Trip Report: October 5 through 14, 2002
by Ted & Sylvia Blishak
THREE WEEKS BY LAND AND BY SEA
VANCOUVER TO SEATTLE
-OR-
HURRY UP AND WAIT
October 12, 2002
Our bags are packed and set outside our room door before 2am. We are requested to leave our cabins by 8am and await disembarkation instructions in a public area. We have tagged our luggage with the orange and white tags provided, which will help us find our bags when we disembark. We are provided with a disembarkation number, 6 in our case. We are to proceed to the gangway when our number is called, claim our bags on the pier, and go though customs inspection before checking in for our car rental.
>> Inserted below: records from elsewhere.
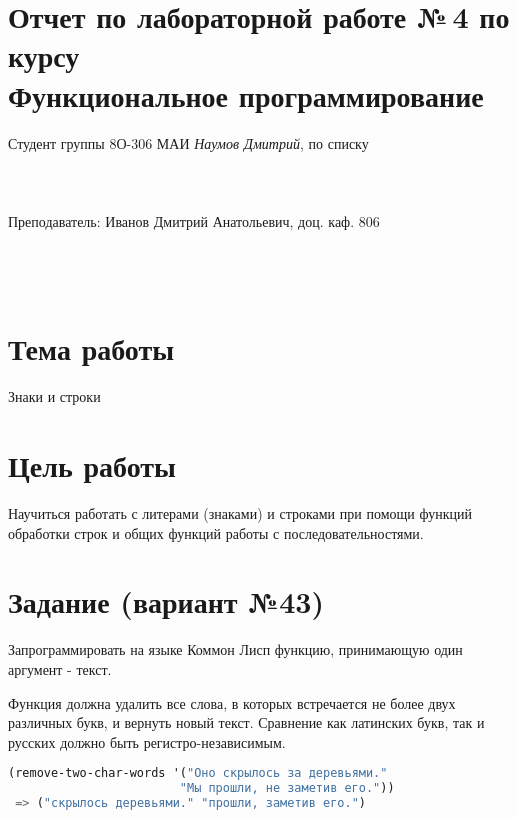 \documentclass[12pt]{article}
\begin{document}
\section*{Отчет по лабораторной работе №\,4 
по курсу \\
\guillemotleft Функциональное программирование\guillemotright}
\begin{flushright}
Студент группы 8О-306 МАИ \textit{Наумов Дмитрий},  по списку \\
 \\
 \\
\ \\
Преподаватель: Иванов Дмитрий Анатольевич, доц. каф. 806 \\
 \\
 \\
 \\

\end{flushright}

\section{Тема работы}
Знаки и строки

\section{Цель работы}
Научиться работать с литерами (знаками) и строками при помощи функций обработки строк и общих функций работы с последовательностями.

\section{Задание (вариант №43)}
Запрограммировать на языке Коммон Лисп функцию, принимающую один аргумент - текст.

Функция должна удалить все слова, в которых встречается не более двух различных букв, и вернуть новый текст. Сравнение как латинских букв, так и русских должно быть регистро-независимым.
\begin{lstlisting}[language=lisp]
(remove-two-char-words '("Оно скрылось за деревьями." 
                        "Мы прошли, не заметив его."))
 => ("скрылось деревьями." "прошли, заметив его.")
\end{lstlisting}
\end{document}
Zaandam arrives on schedule under the Lion's Gate Bridge at 6:45am, as we finish breakfast in the Lido Dining Room. Normally, the Lido opens at 7am, but on arrival day they open one hour earlier, as they want to get us off the ship as soon as possible after arrival at the pier and clearance by Canadian Customs. Sylvia has awakened this morning with a bad cough, so we vacate our cabin at 8am and proceed to the infirmary where the ship's doctor is scheduled to be on duty from 8 to 9am. He does not appear on time, so at 8:30 I ask the nurse on duty if she can page him, which she says is impossible. (What would happen if a true emergency occurred?) I go to a phone and call the front desk and ask them to page the doctor. He arrives within two minutes, but perhaps it is just a coincidence.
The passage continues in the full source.